Con uno stile limpido, pulito, senza arzigogolii, Lerner descrive i percorsi mentali per nulla limpidi e molto arzigogolati di quest’artista che si sta formando. L’identità sdoppiata o triplicata da autorappresentazioni in aperta contraddizione, il dubbio se conti di più essere artisti o volerlo essere, l’impossibilità di sentire veramente le cose nel profondo che combatte con la neccessità propria del ruolo di essere persone particolarmente sensibili, e tutta questa ambivalenza simboleggiata dal problema del linguaggio – la fatica di comprendere, la non univocità delle parole – una confusione che da un punto di vista tecnico è resa nel libro con una soluzione brillante, uno dei migliori modi che abbia mai letto di rappresentare le difficoltà di comprensione di una lingua: “Cominciò a dire qualcosa sulla luna, l’effetto della luna sull’acqua, o forse giustificava con la luna piena il comportamento di Miguel o il melodramma della serata, anche se la luna non era piena”. Nel libro il linguaggio non è mai un dato certo, così i discorsi che Adam ascolta e a cui partecipa possono ogni volta avere più significati allo stesso tempo, e non c’è nessuna conferma su cosa, in effetti, vogliano dire.

La parola, insomma, come oggetto ambiguo non solo nella poesia ma anche in un discorso è il perfetto corrispettivo dell’identità di Adam (e dell’artista e persino dell’essere umano in genere), che finisce come persona per assumere più significati paralleli: il giovane poeta impegnato che ha perso sua madre ed è oppresso da suo padre, il flaneur che riflette su stesso e sul mondo, il borsista che vuole semplicemente spassarsela, l’uomo che cerca l’amore di una donna. Radice e ragione di ognuna di queste versioni sembra essere la ricerca di esperienze su cui sia possibile per il personaggio fondare la propria identità, la ricerca continuamente frustrata di provare qualcosa:

Allo stesso tempo, però, provavo una specie di euforia per quella improvvisa incapacità di provare emozioni, un’eccessiva emozione di secondo grado che comunque non alterava l’insensibilità di primo grado. Quell’euforia, se di euforia si trattava, era lontanissima dal corpo, e perciò compatibile con la mia anedonia: era come se galleggiassi in un bagno caldo al di fuori di me. Avvertivo una specie di vampa di forza, la forza di percepire il mondo come sotto vetro, e quel distacco, insieme con la riduzione del mio bisogno o capacità di dormire, mi conferiva un’energia quasi vampiresca, anche se ero io stesso la mia preda.

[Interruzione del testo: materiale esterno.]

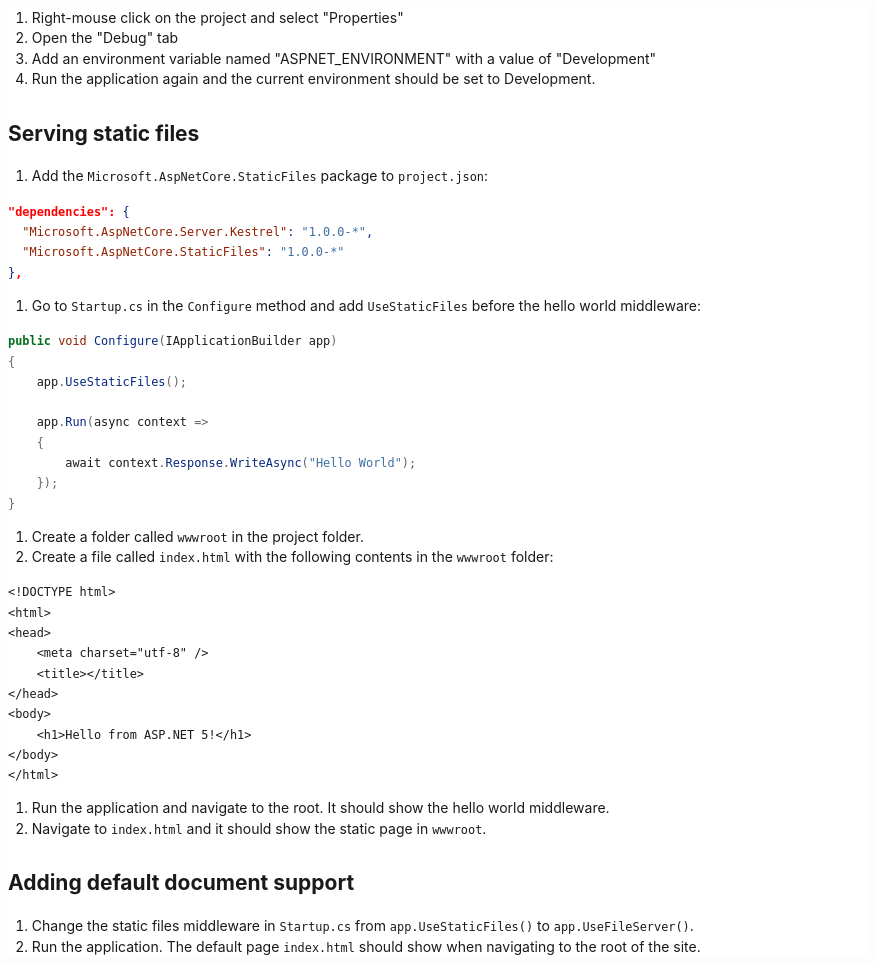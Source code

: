 1. Right-mouse click on the project and select "Properties"
1. Open the "Debug" tab
1. Add an environment variable named "ASPNET_ENVIRONMENT" with a value of "Development"
1. Run the application again and the current environment should be set to Development.

## Serving static files

1. Add the `Microsoft.AspNetCore.StaticFiles` package to `project.json`:

  ```JSON
  "dependencies": {
    "Microsoft.AspNetCore.Server.Kestrel": "1.0.0-*",
    "Microsoft.AspNetCore.StaticFiles": "1.0.0-*"
  },
  ```
1. Go to `Startup.cs` in the `Configure` method and add `UseStaticFiles` before the hello world middleware:

  ```C#
  public void Configure(IApplicationBuilder app)
  {
      app.UseStaticFiles();

      app.Run(async context =>
      {
          await context.Response.WriteAsync("Hello World");
      });
  }
  ```
  
1. Create a folder called `wwwroot` in the project folder.
1. Create a file called `index.html` with the following contents in the `wwwroot` folder:

  ```
  <!DOCTYPE html>
  <html>
  <head>
      <meta charset="utf-8" />
      <title></title>
  </head>
  <body>
      <h1>Hello from ASP.NET 5!</h1> 
  </body>
  </html>
  ```

1. Run the application and navigate to the root. It should show the hello world middleware.
1. Navigate to `index.html` and it should show the static page in `wwwroot`.

## Adding default document support

1. Change the static files middleware in `Startup.cs` from `app.UseStaticFiles()` to `app.UseFileServer()`.
2. Run the application. The default page `index.html` should show when navigating to the root of the site.
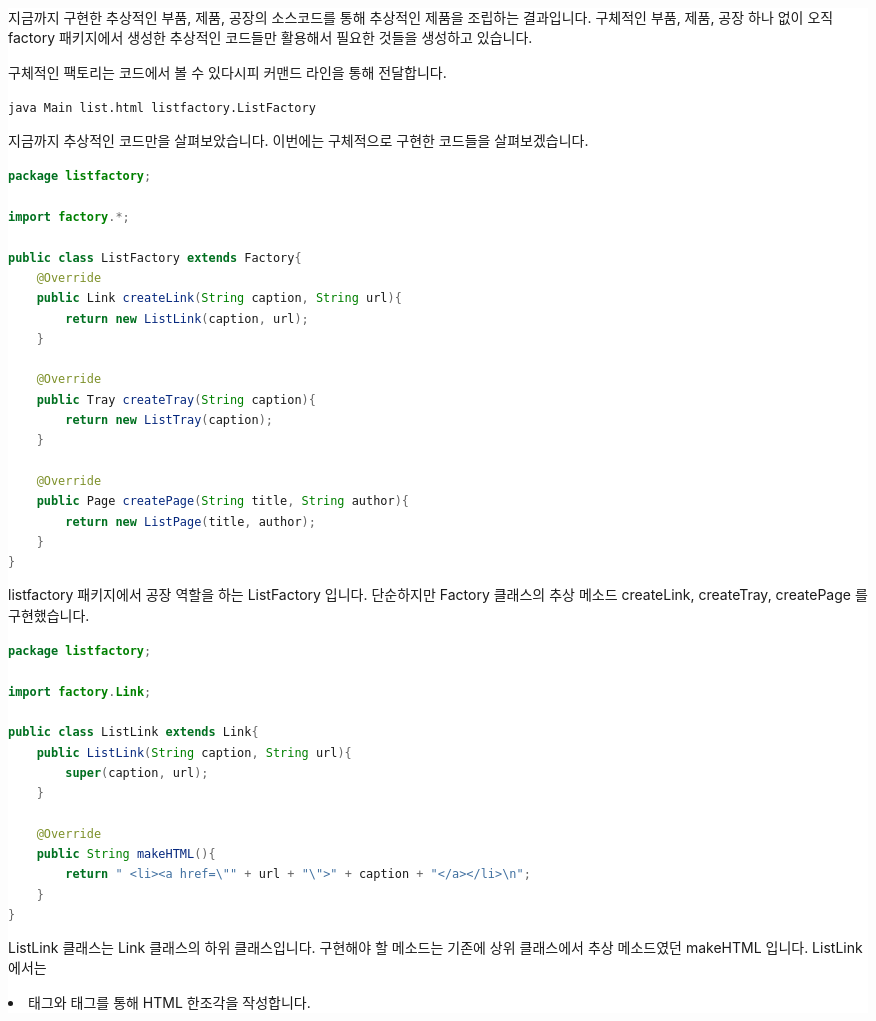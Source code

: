 지금까지 구현한 추상적인 부품, 제품, 공장의 소스코드를 통해 추상적인 제품을 조립하는 결과입니다. 구체적인 부품, 제품, 공장 하나 없이 오직 factory 패키지에서 생성한 추상적인 코드들만 활용해서 필요한 것들을 생성하고 있습니다.

구체적인 팩토리는 코드에서 볼 수 있다시피 커맨드 라인을 통해 전달합니다.

```shell
java Main list.html listfactory.ListFactory
```

지금까지 추상적인 코드만을 살펴보았습니다. 이번에는 구체적으로 구현한 코드들을 살펴보겠습니다.

```java
package listfactory;

import factory.*;

public class ListFactory extends Factory{
    @Override
    public Link createLink(String caption, String url){
        return new ListLink(caption, url);
    }

    @Override
    public Tray createTray(String caption){
        return new ListTray(caption);
    }

    @Override
    public Page createPage(String title, String author){
        return new ListPage(title, author);
    }
}
```

listfactory 패키지에서 공장 역할을 하는 ListFactory 입니다. 단순하지만 Factory 클래스의 추상 메소드 createLink, createTray, createPage 를 구현했습니다.

```java
package listfactory;

import factory.Link;

public class ListLink extends Link{
    public ListLink(String caption, String url){
        super(caption, url);
    }

    @Override
    public String makeHTML(){
        return " <li><a href=\"" + url + "\">" + caption + "</a></li>\n";
    }
}
```

ListLink 클래스는 Link 클래스의 하위 클래스입니다. 구현해야 할 메소드는 기존에 상위 클래스에서 추상 메소드였던 makeHTML 입니다. ListLink 에서는 <li> 태그와 <a> 태그를 통해 HTML 한조각을 작성합니다.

Cosicché la sensibilità artistica risulta in fin dei conti non tanto la vera capacità di provare qualcosa, quanto la capacità di interrogarsi sulla propria incapacità di provare qualcosa. Si può dire per esempio che il vero antagonista di Adam Gordon sia il suo amico Cyrus con cui Adam chatta su Skype nell’unica conversazione drammatica del libro, in cui l’amico, che invece si capisce essere il vero accumulatore di esperienze e di emozioni ed è per questo assai invidiato dal protagonista, racconta ad Adam di un terribile fatto che lui e la sua ragazza, impegnati in un lungo viaggio in macchina per il Centro America, hanno visto coi loro occhi. E questa trascrizione di una chat è, e forse non così paradossalmente, il momento in cui la vita di Adam Gordon sembra diventare improvvisamente reale, viva.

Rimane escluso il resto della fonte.